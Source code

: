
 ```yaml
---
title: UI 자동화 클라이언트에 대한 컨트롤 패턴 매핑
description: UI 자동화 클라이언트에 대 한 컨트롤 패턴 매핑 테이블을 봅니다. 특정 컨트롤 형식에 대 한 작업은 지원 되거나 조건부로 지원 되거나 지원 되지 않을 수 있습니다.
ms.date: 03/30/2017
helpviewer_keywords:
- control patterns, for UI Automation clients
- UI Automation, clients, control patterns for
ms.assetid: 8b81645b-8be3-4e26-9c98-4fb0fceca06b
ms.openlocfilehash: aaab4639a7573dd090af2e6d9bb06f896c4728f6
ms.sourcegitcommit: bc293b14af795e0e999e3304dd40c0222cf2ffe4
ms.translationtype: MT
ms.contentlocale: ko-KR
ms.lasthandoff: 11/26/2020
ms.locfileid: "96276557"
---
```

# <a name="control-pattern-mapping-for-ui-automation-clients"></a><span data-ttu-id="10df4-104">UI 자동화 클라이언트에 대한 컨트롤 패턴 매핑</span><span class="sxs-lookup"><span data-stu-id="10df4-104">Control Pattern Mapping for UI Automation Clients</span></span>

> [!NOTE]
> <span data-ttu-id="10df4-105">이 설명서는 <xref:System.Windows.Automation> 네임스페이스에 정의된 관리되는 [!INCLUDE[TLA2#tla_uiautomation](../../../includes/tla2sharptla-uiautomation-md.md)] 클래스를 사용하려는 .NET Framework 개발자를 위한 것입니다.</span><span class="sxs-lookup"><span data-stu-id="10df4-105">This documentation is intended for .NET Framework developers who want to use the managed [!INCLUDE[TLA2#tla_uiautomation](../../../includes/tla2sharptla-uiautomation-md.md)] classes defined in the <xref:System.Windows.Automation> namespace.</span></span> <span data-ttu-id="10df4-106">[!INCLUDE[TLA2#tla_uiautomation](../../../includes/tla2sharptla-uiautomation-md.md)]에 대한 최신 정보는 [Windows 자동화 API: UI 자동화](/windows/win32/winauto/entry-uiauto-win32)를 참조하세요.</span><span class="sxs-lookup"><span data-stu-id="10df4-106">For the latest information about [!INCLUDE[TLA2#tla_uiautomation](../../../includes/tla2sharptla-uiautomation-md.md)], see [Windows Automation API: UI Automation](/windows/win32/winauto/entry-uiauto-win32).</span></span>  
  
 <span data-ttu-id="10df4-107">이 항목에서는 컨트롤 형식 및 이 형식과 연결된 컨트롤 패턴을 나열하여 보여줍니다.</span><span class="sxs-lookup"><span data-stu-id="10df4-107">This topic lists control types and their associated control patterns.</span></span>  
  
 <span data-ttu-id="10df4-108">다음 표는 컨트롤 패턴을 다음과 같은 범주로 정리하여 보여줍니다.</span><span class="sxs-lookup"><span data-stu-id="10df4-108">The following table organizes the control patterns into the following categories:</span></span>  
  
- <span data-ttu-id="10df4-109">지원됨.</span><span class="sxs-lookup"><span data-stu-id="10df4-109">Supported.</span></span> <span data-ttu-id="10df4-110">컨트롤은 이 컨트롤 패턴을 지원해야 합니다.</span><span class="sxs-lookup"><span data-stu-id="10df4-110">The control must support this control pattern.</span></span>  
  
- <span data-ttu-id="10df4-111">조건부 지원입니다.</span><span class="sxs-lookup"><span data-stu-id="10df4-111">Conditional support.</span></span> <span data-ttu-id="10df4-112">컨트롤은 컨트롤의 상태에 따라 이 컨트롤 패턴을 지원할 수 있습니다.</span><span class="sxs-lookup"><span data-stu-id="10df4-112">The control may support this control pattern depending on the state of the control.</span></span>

=-=-=

Scan the records above for the word "support". Show each line in which it appears.

- <span data-ttu-id="10df4-109">지원됨.</span><span class="sxs-lookup"><span data-stu-id="10df4-109">Supported.</span></span> <span data-ttu-id="10df4-110">컨트롤은 이 컨트롤 패턴을 지원해야 합니다.</span><span class="sxs-lookup"><span data-stu-id="10df4-110">The control must support this control pattern.</span></span>  
- <span data-ttu-id="10df4-111">조건부 지원입니다.</span><span class="sxs-lookup"><span data-stu-id="10df4-111">Conditional support.</span></span> <span data-ttu-id="10df4-112">컨트롤은 컨트롤의 상태에 따라 이 컨트롤 패턴을 지원할 수 있습니다.</span><span class="sxs-lookup"><span data-stu-id="10df4-112">The control may support this control pattern depending on the state of the control.</span></span>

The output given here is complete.